Art. 4. Tout fermier ou colon partiaire doit faire une déclaration, et contribuer à raison de ses profits industriels, s'ils excèdent 400 livres de revenu net.

« Art. 5. Les tuteurs, curateurs et autres administrateurs sont tenus de faire les déclarations pour les mineurs et les interdits, et pour les établissements dont ils ont l'administration, excepté les hôpitaux et maisons de charité; et la contribution qu'ils paieront, leur sera allouée dans leurs comptes.

«Art. 6. Les officiers municipaux imposeront ceux qui, domiciliés ou absents du royaume, et jouissant de plus de 400 livres de rente, n'auront pas fait la déclaration prescrite par le décret du 6 octobre. Ils feront notifier cette taxation à la personne ou au dernier domicile de ceux qu'elle

concernera.

Art. 7. Dans un mois du jour de cette notification, les personnes ainsi imposées par les municipalités pourront faire leurs déclarations, lesquelles seront reçues et vaudront comme si elles avaient été faites avant la taxation de la municipalité, ces personnes affirmant que leurs déclarations contiennent vérité. Ce délai d'un mois expiré, la taxation des officiers municipaux ne pourra plus être contestée ; elle sera insérée dans le rôle de la contribution patriotique, et le premier paiement sera exigible conformément au décret du 6 octobre.

Art. 8. Tout citoyen actif, sujet à la contribution patriotique parce qu'il posséderait plus de 400 livres de revenu net, sera tenu, s'il assiste aux assemblées primaires, de représenter avec

l'extrait de ses cotes d'impositions, tant réelles que personnelles, dans les lieux où il a son domicile ou ses propriétés territoriales, l'extrait de sa déclaration pour la contribution patriotique, et ces pièces seront, avant les élections, lues à haute voix dans les assemblées primaires.

Art. 9. Les municipalités enverront à l'assemblée primaire le tableau des déclarations pour la contribution patriotique; ce tableau contiendra les noms de ceux qui les auront faites, et les dates auxquelles elles auront été reçues; il sera imprimé et affiché pendant trois années consécutives dans la salle où les assemblées primaires tiendront leurs séances.

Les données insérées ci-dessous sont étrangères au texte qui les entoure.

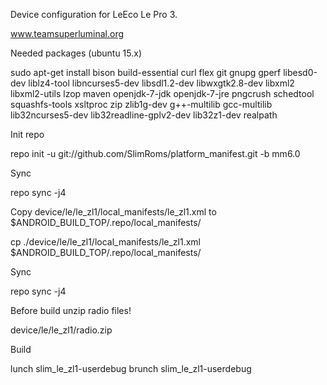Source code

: Device configuration for LeEco Le Pro 3.

www.teamsuperluminal.org

Needed packages (ubuntu 15.x)

sudo apt-get install bison build-essential curl flex git gnupg gperf libesd0-dev liblz4-tool libncurses5-dev libsdl1.2-dev libwxgtk2.8-dev libxml2 libxml2-utils lzop maven openjdk-7-jdk openjdk-7-jre pngcrush schedtool squashfs-tools xsltproc zip zlib1g-dev g++-multilib gcc-multilib lib32ncurses5-dev lib32readline-gplv2-dev lib32z1-dev realpath

Init repo

repo init -u git://github.com/SlimRoms/platform_manifest.git -b mm6.0

Sync

repo sync -j4

Copy device/le/le_zl1/local_manifests/le_zl1.xml to $ANDROID_BUILD_TOP/.repo/local_manifests/

cp ./device/le/le_zl1/local_manifests/le_zl1.xml $ANDROID_BUILD_TOP/.repo/local_manifests/

Sync

repo sync -j4

Before build unzip radio files!

device/le/le_zl1/radio.zip

Build

lunch slim_le_zl1-userdebug brunch slim_le_zl1-userdebug
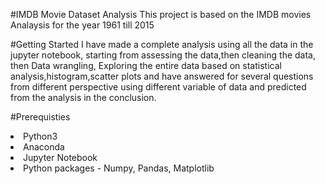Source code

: #IMDB Movie Dataset Analysis
This project is based on the IMDB movies Analaysis for the year 1961 till 2015

#Getting Started
I have made a complete analysis using all the data in the jupyter notebook,
starting from assessing the data,then cleaning the data, then Data wrangling, 
Exploring the entire data based on statistical analysis,histogram,scatter plots
and have answered for several questions from different perspective using different 
variable of data and predicted from the analysis in the conclusion.

#Prerequisties
<li> Python3 </li>
<li> Anaconda </li> 
<li> Jupyter Notebook </li>
<li> Python packages - Numpy, Pandas, Matplotlib </li>
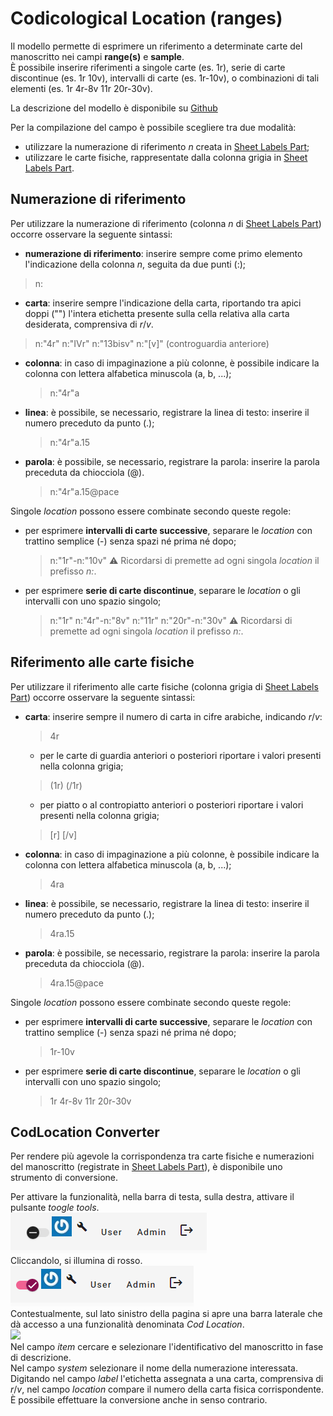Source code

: # Codicological Location (ranges)

Il modello permette di esprimere un riferimento a determinate carte del manoscritto nei campi **range(s)** e **sample**.  
È possibile inserire riferimenti a singole carte (es. 1r), serie di carte discontinue (es. 1r 10v), intervalli di carte (es. 1r-10v), o combinazioni di tali elementi (es. 1r 4r-8v 11r 20r-30v).  

La descrizione del modello è disponibile su [Github](https://github.com/vedph/cadmus-bricks-shell/blob/master/projects/myrmidon/cadmus-cod-location/README.md)  

Per la compilazione del campo è possibile scegliere tra due modalità:
* utilizzare la numerazione di riferimento _n_ creata in [Sheet Labels Part](Sheet_Labels_Part.md);
* utilizzare le carte fisiche, rappresentate dalla colonna grigia in [Sheet Labels Part](Sheet_Labels_Part.md).  

## Numerazione di riferimento

Per utilizzare la numerazione di riferimento (colonna _n_ di [Sheet Labels Part](Sheet_Labels_Part.md)) occorre osservare la seguente sintassi:
* **numerazione di riferimento**: inserire sempre come primo elemento l'indicazione della colonna _n_, seguita da due punti (:);
 > n:
* **carta**: inserire sempre l'indicazione della carta, riportando tra apici doppi ("") l'intera etichetta presente sulla cella relativa alla carta desiderata, comprensiva di _r_/_v_.
 > n:"4r" 
 > n:"IVr" 
 > n:"13bisv" 
 > n:"[v]" (controguardia anteriore)
* **colonna**: in caso di impaginazione a più colonne, è possibile indicare la colonna con lettera alfabetica minuscola (a, b, ...);
  > n:"4r"a   
* **linea**: è possibile, se necessario, registrare la linea di testo: inserire il numero preceduto da punto (.); 
  > n:"4r"a.15  
* **parola**: è possibile, se necessario, registrare la parola: inserire la parola preceduta da chiocciola (@).  
  > n:"4r"a.15@pace  

Singole _location_ possono essere combinate secondo queste regole:
* per esprimere **intervalli di carte successive**, separare le _location_ con trattino semplice (-) senza spazi né prima né dopo; 
  > n:"1r"-n:"10v"
⚠️ Ricordarsi di premette ad ogni singola _location_ il prefisso _n:_.
* per esprimere **serie di carte discontinue**, separare le _location_ o gli intervalli con uno spazio singolo; 
  > n:"1r" n:"4r"-n:"8v" n:"11r" n:"20r"-n:"30v"
⚠️ Ricordarsi di premette ad ogni singola _location_ il prefisso _n:_.

## Riferimento alle carte fisiche
Per utilizzare il riferimento alle carte fisiche (colonna grigia di [Sheet Labels Part](Sheet_Labels_Part.md)) occorre osservare la seguente sintassi:  

* **carta**: inserire sempre il numero di carta in cifre arabiche, indicando _r_/_v_:
  > 4r
  * per le carte di guardia anteriori o posteriori riportare i valori presenti nella colonna grigia;
  > (1r)
  > (/1r)
  * per piatto o al contropiatto anteriori o posteriori riportare i valori presenti nella colonna grigia;
  > [r]
  > [/v]
* **colonna**: in caso di impaginazione a più colonne, è possibile indicare la colonna con lettera alfabetica minuscola (a, b, ...);
  > 4ra  
* **linea**: è possibile, se necessario, registrare la linea di testo: inserire il numero preceduto da punto (.); 
  > 4ra.15  
* **parola**: è possibile, se necessario, registrare la parola: inserire la parola preceduta da chiocciola (@).  
  > 4ra.15@pace  

Singole _location_ possono essere combinate secondo queste regole:
* per esprimere **intervalli di carte successive**, separare le _location_ con trattino semplice (-) senza spazi né prima né dopo;  
  > 1r-10v  
* per esprimere **serie di carte discontinue**, separare le _location_ o gli intervalli con uno spazio singolo; 
  > 1r 4r-8v 11r 20r-30v  

## CodLocation Converter
Per rendere più agevole la corrispondenza tra carte fisiche e numerazioni del manoscritto (registrate in [Sheet Labels Part](Sheet_Labels_Part.md)), è disponibile uno strumento di conversione.  

Per attivare la funzionalità, nella barra di testa, sulla destra, attivare il pulsante _toogle tools_.  
![](https://github.com/petrarchsitinera/linee-guida/blob/e4de2f4f2dca13dcba7beae653a386470c141348/docs/assets/images/tools_off.png?raw=true)  
Cliccandolo, si illumina di rosso.   
![](https://github.com/petrarchsitinera/linee-guida/blob/e4de2f4f2dca13dcba7beae653a386470c141348/docs/assets/images/tools_on.png?raw=true)  
Contestualmente, sul lato sinistro della pagina si apre una barra laterale che dà accesso a una funzionalità denominata _Cod Location_.   
![](?raw=true)   
Nel campo _item_ cercare e selezionare l'identificativo del manoscritto in fase di descrizione.  
Nel campo _system_ selezionare il nome della numerazione interessata.  
Digitando nel campo _label_ l'etichetta assegnata a una carta, comprensiva di _r_/_v_, nel campo _location_ compare il numero della carta fisica corrispondente.  
È possibile effettuare la conversione anche in senso contrario.  

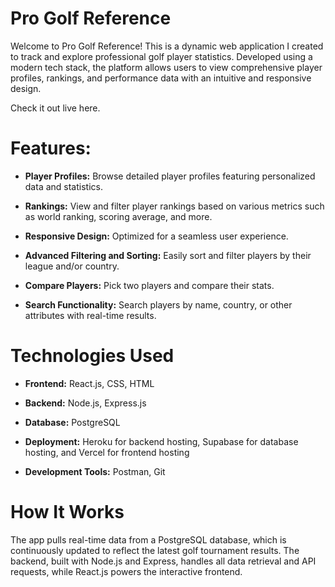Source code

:# Pro Golf Reference

Welcome to Pro Golf Reference! This is a dynamic web application I created to track and explore professional golf player statistics. Developed using a modern tech stack, the platform allows users to view comprehensive player profiles, rankings, and performance data with an intuitive and responsive design.

Check it out live here.

# Features:

- **Player Profiles:** Browse detailed player profiles featuring personalized data and statistics.

- **Rankings:** View and filter player rankings based on various metrics such as world ranking, scoring average, and more.

- **Responsive Design:** Optimized for a seamless user experience.

- **Advanced Filtering and Sorting:** Easily sort and filter players by their league and/or country.

- **Compare Players:** Pick two players and compare their stats.

- **Search Functionality:** Search players by name, country, or other attributes with real-time results.

# Technologies Used
- **Frontend:** React.js, CSS, HTML

- **Backend:** Node.js, Express.js

- **Database:** PostgreSQL

- **Deployment:** Heroku for backend hosting, Supabase for database hosting, and Vercel for frontend hosting

- **Development Tools:** Postman, Git

# How It Works
The app pulls real-time data from a PostgreSQL database, which is continuously updated to reflect the latest golf tournament results. The backend, built with Node.js and Express, handles all data retrieval and API requests, while React.js powers the interactive frontend.
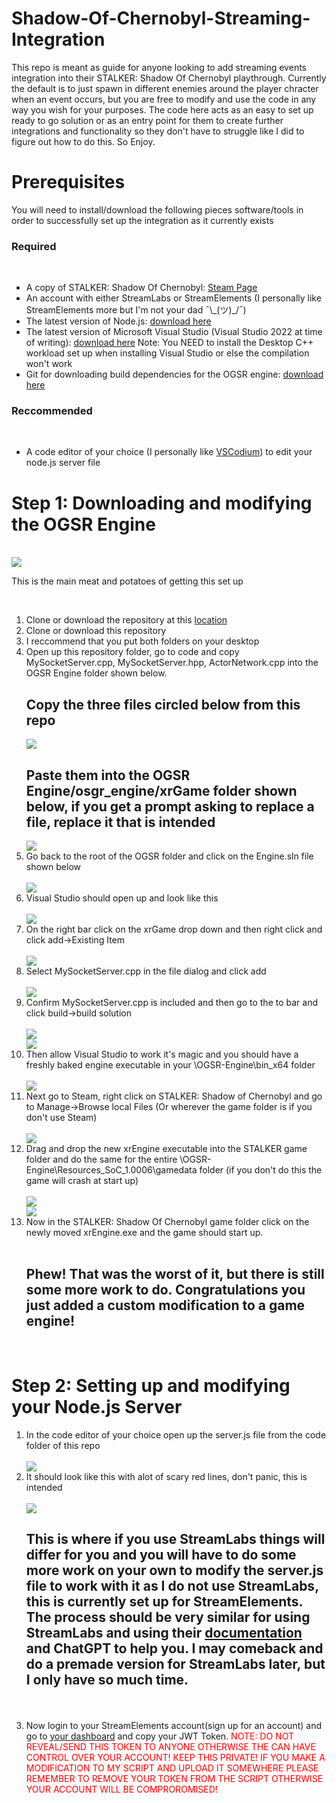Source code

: # Shadow-Of-Chernobyl-Streaming-Integration

This repo is meant as guide for anyone looking to add streaming events integration into their STALKER: Shadow Of Chernobyl playthrough. Currently the default is to just spawn in different enemies around the player chracter when an event occurs, but you are free to modify and use the code in any way you wish for your purposes. The code here acts as an easy to set up ready to go solution or as an entry point for them to create further integrations and functionality so they don't have to struggle like I did to figure out how to do this. So Enjoy.

<h1>Prerequisites</h1>
You will need to install/download the following pieces software/tools in order to successfully set up the integration as it currently exists
<h3>Required</h3>
<br/>
<ul>
 <li>A copy of STALKER: Shadow Of Chernobyl: <a href="https://store.steampowered.com/app/4500/STALKER_Shadow_of_Chernobyl/">Steam Page</a></li>
 <li>An account with either StreamLabs or StreamElements (I personally like StreamElements more but I'm not your dad ¯\_(ツ)_/¯)</li>
 <li>The latest version of Node.js: <a href="https://nodejs.org/en/download">download here</a> </li>
 <li>The latest version of Microsoft Visual Studio (Visual Studio 2022 at time of writing): <a href="https://visualstudio.microsoft.com/">download here</a> Note: You NEED to install the Desktop C++ workload set up when installing Visual Studio or else the compilation won't work</li>
 <li>Git for downloading build dependencies for the OGSR engine: <a href="https://git-scm.com/downloads">download here</a></li>
</ul>
<h3>Reccommended</h3>
<br/>
<ul>
  <li>A code editor of your choice (I personally like <a href="https://vscodium.com/">VSCodium</a>) to edit your node.js server file</li>

</ul>

<h1>Step 1: Downloading and modifying the OGSR Engine</h1>
<br/>

<img src="images/Screenshot 2025-02-06 081523.png" />
<br/>
<p>This is the main meat and potatoes of getting this set up</p>
<br>
<ol>
  <li>Clone or download the repository at this <a href="https://github.com/OGSR/OGSR-Engine">location</a></li>
  <li>Clone or download this repository</li>
  <li>I reccommend that you put both folders on your desktop</li>
  <li>Open up this repository folder, go to code and copy MySocketServer.cpp, MySocketServer.hpp, ActorNetwork.cpp into the OGSR Engine folder shown below.
   <br/>
   <h2>Copy the three files circled below from this repo</h2>
   <img src="images/three_files.png"/>
   <br/>
   <h2>Paste them into the OGSR Engine/osgr_engine/xrGame folder shown below, if you get a prompt asking to replace a file, replace it that is intended</h2>
   <img src="images/Destination folder.png"/>
   <br/>
  <li>Go back to the root of the OGSR folder and click on the Engine.sln file shown below</li> 
  <br />
  <img src="images/engine.sln.png" />
  <br />
 <li>Visual Studio should open up and look like this</li>
  <br />
  <img src="images/visual studio 1.png" />
  <br />
 <li>On the right bar click on the xrGame drop down and then right click and click add->Existing Item</li>
   <br />
  <img src="images/add item.png" />
  <br />
  <li>Select MySocketServer.cpp in the file dialog and click add</li>
   <br />
  <img src="images/Add MySocketServer.cpp.png" />
  <br />
  <li>Confirm MySocketServer.cpp is included and then go to the to bar and click build->build solution</li>
   <br />
  <img src="images/Confirming my socket server.png" />
  <br />
  <img src="images/build.png" />
  <br />
  <li>Then allow Visual Studio to work it's magic and you should have a freshly baked engine executable in your \OGSR-Engine\bin_x64 folder</li>
    <br />
   <img src="images/NewEngine.png" />
  <br />
  <li>Next go to Steam, right click on STALKER: Shadow of Chernobyl and go to Manage->Browse local Files (Or wherever the game folder is if you don't use Steam)</li>
      <br />
   <img src="images/local_files.png" />
  <br />
    <li>Drag and drop the new xrEngine executable into the STALKER game folder and do the same for the entire \OGSR-Engine\Resources_SoC_1.0006\gamedata folder (if you don't do this the game will crash at start up)</li>
   <br />
  <img src="images/moving_engine.png" />
  <br />
  <img src="images/moving_gamedata.png" />
  <br />
   <li>Now in the STALKER: Shadow Of Chernobyl game folder click on the newly moved xrEngine.exe and the game should start up.</li>
<br/>
<h2>Phew! That was the worst of it, but there is still some more work to do. Congratulations you just added a custom modification to a game engine!</h2> 
</ol>
<br>
<h1>Step 2: Setting up and modifying your Node.js Server</h1>
<ol>
 <li>In the code editor of your choice open up the server.js file from the code folder of this repo</li>
    <br />
  <img src="images/open_server.png" />
  <br />
  <li>It should look like this with alot of scary red lines, don't panic, this is intended</li>
    <br />
  <img src="images/server_file.png" />
  <br />
 <h2>This is where if you use StreamLabs things will differ for you and you will have to do some more work on your own to modify the server.js file to work with it as I do not use StreamLabs, this is currently set up for StreamElements. The process should be very similar for using StreamLabs and using their <a href="https://dev.streamlabs.com/docs/socket-api">documentation</a> and ChatGPT to help you. I may comeback and do a premade version for StreamLabs later, but I only have so much time.</h2>
<br/>
<br/>
<li>Now login to your StreamElements account(sign up for an account) and go to <a href="https://streamelements.com/dashboard/account/channels">your dashboard</a> and copy your JWT Token. <span style="color:red">NOTE: DO NOT REVEAL/SEND THIS TOKEN TO ANYONE OTHERWISE THE CAN HAVE CONTROL OVER YOUR ACCOUNT! KEEP THIS PRIVATE! IF YOU MAKE A MODIFICATION TO MY SCRIPT AND UPLOAD IT SOMEWHERE PLEASE REMEMBER TO REMOVE YOUR TOKEN FROM THE SCRIPT OTHERWISE YOUR ACCOUNT WILL BE COMPROROMISED!  </span></li>

 
</ol>

<br/>

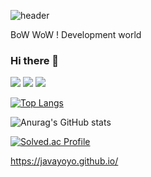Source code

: ![header](https://capsule-render.vercel.app/api?type=waving&color=timeGradient&text=weclcome&animation=twinkling&fontSize=35&fontAlignY=40&fontAlign=70&height=250)

BoW WoW ! Development world



### Hi there 👋 

<!--
**javayoyo/javayoyo** is a ✨ _special_ ✨ repository because its `README.md` (this file) appears on your GitHub profile.

Here are some ideas to get you started:

- 🔭 I’m currently working on ...
- 🌱 I’m currently learning ...
- 👯 I’m looking to collaborate on ...
- 🤔 I’m looking for help with ...
- 💬 Ask me about ...
- 📫 How to reach me: ...
- 😄 Pronouns: ...
- ⚡ Fun fact: ...
-->


<img src="https://img.shields.io/badge/Java-007396?style=flat-square&logo=Java&logoColor=white">
<img src="https://img.shields.io/badge/HTML-0094F5?style=flat-square&logo=HTML&logoColor=white">
<img src="https://img.shields.io/badge/CSS-006600?style=flat-square&logo=CSS&logoColor=white">

[![Top Langs](https://github-readme-stats.vercel.app/api/top-langs/?username=javayoyo&layout=compact)](https://github.com/javayoyo/github-readme-stats)


![Anurag's GitHub stats](https://github-readme-stats.vercel.app/api?username=javayoyo&show_icons=true&theme=radical)





[![Solved.ac Profile](http://mazassumnida.wtf/api/generate_badge?boj=javayoyo)](https://solved.ac/javayoyo)<br/>

https://javayoyo.github.io/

« Art. 10. S'il s'est tenu des assemblées primaires et fait des élections avant la publication du présent décret, elles ne seront pas recommencées, et on ne pourra en attaquer la validité sur le motif que les dispositions de ce décret n'y auraient pas été exécutées.

« Art. 11. L'Assemblée nationale charge son président de présenter dans le jour le présent décret à la sanction du roi. »

M. Démeunier demande à rendre compte d'une sentence d'adjudication des étaux des boucheries de la ville et faubourgs de Paris.

La parole lui est accordée.

M. Démeunier. Par un décret du 5 novembre, vous avez établi pour Paris un tribunal provisoire de police. Il y a trois ou quatre jours que vous avez autorisé les municipalités à exercer les fonctions de la police. Ces deux décrets jugent d'avance la question que le comité de constitution m'a chargé de vous soumettre. Le comité de police a rendu une sentence d'adjudication des étaux de boucherie; les bouchers ne veulent pas se soumettre à cette sentence, que vous ne l'ayez reconnue. Le tribunal de police a suivi les anciens règlements de police; il a fait une chose très utile et très urgente; il a usé du droit que lui accordaient vos décrets. Le comité de constitution propose le projet de décret suivant : « L'Assemblée nationale déclare que le tribunal de police, en rendant, le 16 de ce mois, une sentence d'adjudication des étaux de boucherie, s'est conformé aux termes des décrets, et en conséquence ordonne que ladite sentence sera exécutée selon sa forme et teneur. »>

M. Camus. Le préopinant n'est pas très instruit des faits; il y a, par un ancien privilège, des maisons qui ont exclusivement le droit d'étalage; vous avez supprimé les privilèges en général; vous avez particulièrement supprimé ce droit avec ceux de minage, etc. Je m'oppose à ce que la sentence soit confirmée, et j'observe d'ailleurs que vous ne devez pas vous occuper d'une sentence.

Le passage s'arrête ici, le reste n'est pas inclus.